It’s one of the most beautiful and terrible facts about this sick sad world: Talent doesn’t get to choose a person, and a person doesn’t get to choose a talent. It’s a total crapshoot, a lottery that we all have to live with. Few things on Earth are as rewarding, as destructive, or as infinitely varied as the friction generated between the purity of divine inspiration and the pollution of its human host. Sometimes those independent forces are in perfect sync with each other, and we get the Beatles — other times it’s like the fates forgot to carry a number when they were sorting things out, and we get Oasis.
How else to explain how brothers Liam and Noel Gallagher, two absolute wankers from Manchester, became the biggest thing to happen to British music since the Fab Four walked across Abbey Road? It wasn’t because they put in their 10,000 hours of practice, or because they were the ideal ambassadors of Britpop — it certainly wasn’t because they were empowered by a shared bond, or attracted a stable cast of talented bandmates (they went through bass players the way that bass players go through guitar picks). No, it was because Noel, who Liam describes him as “a bit of a cunt,” was one of the most gifted songwriters of his generation. And it’s because Liam, whose older brother brilliantly once sized up as “a man with a fork in a world of soup,” could sing the songs that Noel wrote better than anybody else on the planet.
Of course, it wasn’t quite that simple, but any further insight is hard to find in Mat Whitecross’ “Oasis: Supersonic,” which looks at the band’s breakthrough years through the eye of the hurricane, and is considerably less concerned with what’s causing the storm than it is with the extent of the damage the storm is causing in kind. Produced by “Amy” director Asif Kapadia and clearly informed by the immediacy of his approach, Whitecross’ film is a blur of uncensored archival footage from the afterbirth of Oasis, short on context and long on never-before-seen video of Liam and Noel swearing at each other in the studio.
To that end, “Supersonic” is a poignant and insightful look into one of the most openly fractious sibling rivalries of our time. These days, Liam and Noel only talk to each other on Twitter, but back then they were the Alexander Hamilton and Aaron Burr of rock and roll, except they were related by blood, and that blood was always pumped full of cocaine (the arguments between them were so famously fierce that one of their rows was recorded and included on a bootleg of the band’s material). The thinking goes that Noel brought the creativity and Liam brought the charisma, but “Supersonic” fleshes out their dynamic in ways that occasionally cut deeper than the tabloid fodder these belligerent men still manage to inspire.

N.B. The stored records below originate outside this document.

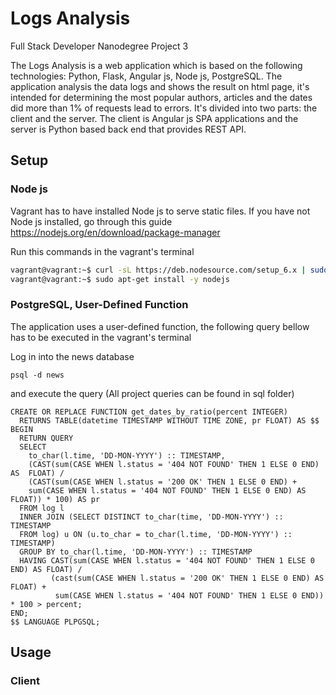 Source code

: 

# Logs Analysis

Full Stack Developer Nanodegree Project 3

The Logs Analysis is a web application which is based on the following 
technologies: Python, Flask, 
Angular js, Node js, PostgreSQL. The application analysis the data logs and 
shows the result on html page, it's intended for determining the most
popular authors, articles and the dates did more than 1% of requests lead to
 errors. It's divided into two parts: the client and the server. The client 
 is Angular js SPA applications and the server is Python based back end that
  provides REST API.
 
 
## Setup
 
### Node js
Vagrant has to have installed Node js to serve static files. If 
you have not Node js installed, go through this guide https://nodejs.org/en/download/package-manager

 Run this commands in the vagrant's terminal

```sh
vagrant@vagrant:~$ curl -sL https://deb.nodesource.com/setup_6.x | sudo -E bash -
vagrant@vagrant:~$ sudo apt-get install -y nodejs
```

### PostgreSQL, User-Defined Function

The application uses a user-defined function, the following query 
bellow has
 to be executed in the vagrant's terminal
 
 Log in into the news database
 
```
psql -d news
```
 and execute the query (All project queries can be found in sql folder)
 
```
CREATE OR REPLACE FUNCTION get_dates_by_ratio(percent INTEGER)
  RETURNS TABLE(datetime TIMESTAMP WITHOUT TIME ZONE, pr FLOAT) AS $$
BEGIN
  RETURN QUERY
  SELECT
    to_char(l.time, 'DD-MON-YYYY') :: TIMESTAMP,
    (CAST(sum(CASE WHEN l.status = '404 NOT FOUND' THEN 1 ELSE 0 END) AS  FLOAT) /
    (CAST(sum(CASE WHEN l.status = '200 OK' THEN 1 ELSE 0 END) +
    sum(CASE WHEN l.status = '404 NOT FOUND' THEN 1 ELSE 0 END) AS FLOAT)) * 100) AS pr
  FROM log l
  INNER JOIN (SELECT DISTINCT to_char(time, 'DD-MON-YYYY') :: TIMESTAMP
  FROM log) u ON (u.to_char = to_char(l.time, 'DD-MON-YYYY') :: TIMESTAMP)
  GROUP BY to_char(l.time, 'DD-MON-YYYY') :: TIMESTAMP
  HAVING CAST(sum(CASE WHEN l.status = '404 NOT FOUND' THEN 1 ELSE 0 END) AS FLOAT) /
         (cast(sum(CASE WHEN l.status = '200 OK' THEN 1 ELSE 0 END) AS FLOAT) +
          sum(CASE WHEN l.status = '404 NOT FOUND' THEN 1 ELSE 0 END)) * 100 > percent;
END;
$$ LANGUAGE PLPGSQL;
```

## Usage



### Client
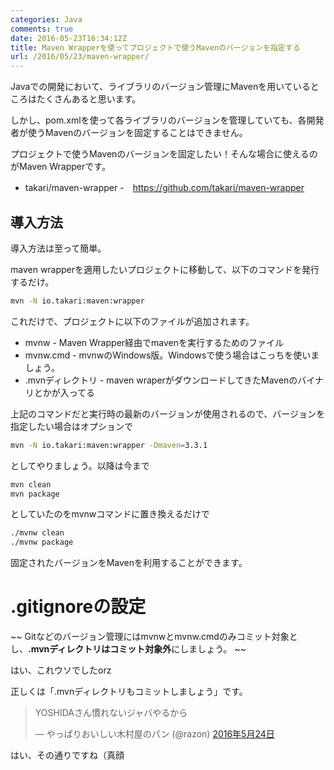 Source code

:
 ```yaml
---
categories: Java
comments: true
date: 2016-05-23T16:34:12Z
title: Maven Wrapperを使ってプロジェクトで使うMavenのバージョンを指定する
url: /2016/05/23/maven-wrapper/
---
```


Javaでの開発において、ライブラリのバージョン管理にMavenを用いているところはたくさんあると思います。

しかし、pom.xmlを使って各ライブラリのバージョンを管理していても、各開発者が使うMavenのバージョンを固定することはできません。

プロジェクトで使うMavenのバージョンを固定したい！そんな場合に使えるのがMaven Wrapperです。

- takari/maven-wrapper -　https://github.com/takari/maven-wrapper

## 導入方法

導入方法は至って簡単。

maven wrapperを適用したいプロジェクトに移動して、以下のコマンドを発行するだけ。

``` bash
mvn -N io.takari:maven:wrapper
```

これだけで、プロジェクトに以下のファイルが追加されます。

- mvnw - Maven Wrapper経由でmavenを実行するためのファイル
- mvnw.cmd - mvnwのWindows版。Windowsで使う場合はこっちを使いましょう。
- .mvnディレクトリ - maven wraperがダウンロードしてきたMavenのバイナリとかが入ってる

上記のコマンドだと実行時の最新のバージョンが使用されるので、バージョンを指定したい場合はオプションで

``` bash
mvn -N io.takari:maven:wrapper -Dmaven=3.3.1
```

としてやりましょう。以降は今まで

``` bash
mvn clean
mvn package
```

としていたのをmvnwコマンドに置き換えるだけで

``` bash
./mvnw clean
./mvnw package
```

固定されたバージョンをMavenを利用することができます。

# .gitignoreの設定

~~ Gitなどのバージョン管理にはmvnwとmvnw.cmdのみコミット対象とし、**.mvnディレクトリはコミット対象外**にしましょう。 ~~

はい、これウソでしたorz

正しくは「.mvnディレクトリもコミットしましょう」です。

<blockquote class="twitter-tweet" data-lang="ja"><p lang="ja" dir="ltr">YOSHIDAさん慣れないジャバやるから</p>&mdash; やっぱりおいしい木村屋のパン (@razon) <a href="https://twitter.com/razon/status/734898775873884160">2016年5月24日</a></blockquote>
<script async src="//platform.twitter.com/widgets.js" charset="utf-8"></script>

はい、その通りですね（真顔

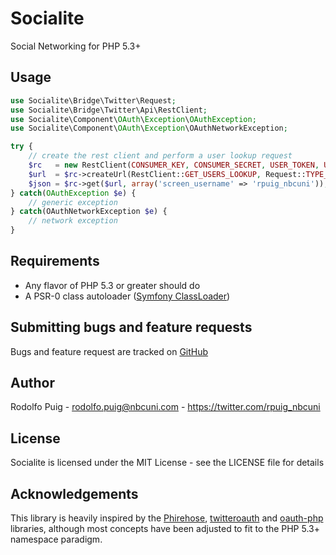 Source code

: # Socialite #

Social Networking for PHP 5.3+

## Usage ##

```php
use Socialite\Bridge\Twitter\Request;
use Socialite\Bridge\Twitter\Api\RestClient;
use Socialite\Component\OAuth\Exception\OAuthException;
use Socialite\Component\OAuth\Exception\OAuthNetworkException;

try {
    // create the rest client and perform a user lookup request
    $rc   = new RestClient(CONSUMER_KEY, CONSUMER_SECRET, USER_TOKEN, USER_SECRET);
    $url  = $rc->createUrl(RestClient::GET_USERS_LOOKUP, Request::TYPE_JSON);
    $json = $rc->get($url, array('screen_username' => 'rpuig_nbcuni'));
} catch(OAuthException $e) {
    // generic exception
} catch(OAuthNetworkException $e) {
    // network exception
}
```

## Requirements ##

- Any flavor of PHP 5.3 or greater should do
- A PSR-0 class autoloader ([Symfony ClassLoader](https://github.com/symfony/ClassLoader))

## Submitting bugs and feature requests ##

Bugs and feature request are tracked on [GitHub](https://github.com/telemundo/socialite/issues)

## Author ##

Rodolfo Puig - <rodolfo.puig@nbcuni.com> - <https://twitter.com/rpuig_nbcuni><br />

## License ##

Socialite is licensed under the MIT License - see the LICENSE file for details

## Acknowledgements ##

This library is heavily inspired by the [Phirehose](https://github.com/fennb/phirehose), [twitteroauth](https://github.com/abraham/twitteroauth) and [oauth-php](http://code.google.com/p/oauth-php) libraries, although most concepts have been adjusted to fit to the PHP 5.3+ namespace paradigm.
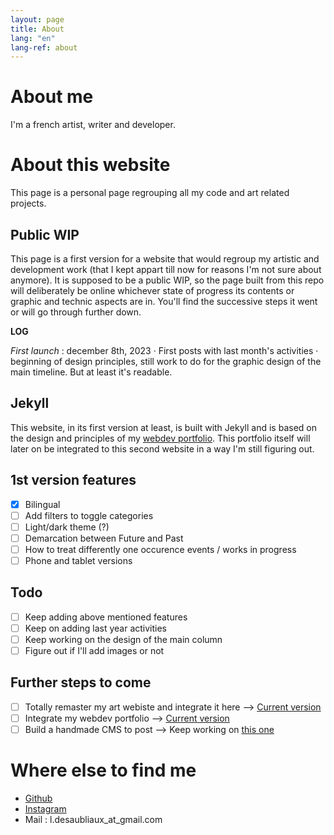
 ```yaml
---
layout: page
title: About
lang: "en"
lang-ref: about
---
```

# About me
I'm a french artist, writer and developer.

# About this website
This page is a personal page regrouping all my code and art related projects.

## Public WIP
This page is a first version for a website that would regroup my artistic and development work (that I kept appart till now for reasons I'm not sure about anymore).
It is supposed to be a public WIP, so the page built from this repo will deliberately be online whichever state of progress its contents or graphic and technic aspects are in. You'll find the successive steps it went or will go through further down.

**LOG**

*First launch* : december 8th, 2023 &middot; First posts with last month's activities &middot; beginning of design principles, still work to do for the graphic design of the main timeline. But at least it's readable.

## Jekyll
This website, in its first version at least, is built with Jekyll and is based on the design and principles of my [webdev portfolio](https://pquod.github.io/dev_portfolio/). This portfolio itself will later on be integrated to this second website in a way I'm still figuring out.

## 1st version features
- [x] Bilingual
- [ ] Add filters to toggle categories
- [ ] Light/dark theme (?)
- [ ] Demarcation between Future and Past
- [ ] How to treat differently one occurence events / works in progress
- [ ] Phone and tablet versions

## Todo
- [ ] Keep adding above mentioned features
- [ ] Keep on adding last year activities
- [ ] Keep working on the design of the main column
- [ ] Figure out if I'll add images or not

## Further steps to come
- [ ] Totally remaster my art webiste and integrate it here --> [Current version](www.luciedesaubliaux.fr)
- [ ] Integrate my webdev portfolio --> [Current version](https://pquod.github.io/dev_portfolio/)
- [ ] Build a handmade CMS to post --> Keep working on [this one](https://github.com/PQuod/JStoMDJekyllPortfolio)

# Where else to find me 
- [Github](https://github.com/PQuod/)
- [Instagram](https://www.instagram.com/lucie_desaubliaux/)
- Mail : l.desaubliaux_at_gmail.com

In addition to tracing their troubles back to an abusive father, the film captures how certain things are set in stone, how fame can change can only change so much about who people are. How, even when he was in the midst of writing a song as immense as “Champagne Supernova,” Noel would still look at Liam and sighed: “There’s not a day goes by where I don’t wish I could rock a parka like that man.” It’s the saddest thing anyone has ever said about an ugly jacket.
It’s also a rare moment of poignancy for a band whose unvarnished hooligan swagger was a selling point. Oasis was Britpop’s greatest and most profitable car crash, and “Supersonic” is rubbernecking at the carnage along with the rest of us. It’s a remarkable time capsule, and the whiplash of overnight fame has seldom been captured with such visceral force, but the film is so high on the absurdity of it all that it never relays any palpable sense of what it really feels like to suddenly be given everything you’ve ever wanted. In part, that’s because Noel and Liam are such stubbornly aloof individuals — and the movie itself takes their success for granted and doesn’t relay any sense of what they did to earn it. If you don’t already live under the assumption that “Definitely Maybe” is a great album, or worthy of being mentioned in the same breath as “The Bends,” then there’s not much of an access point here when it comes to the history of the whole thing.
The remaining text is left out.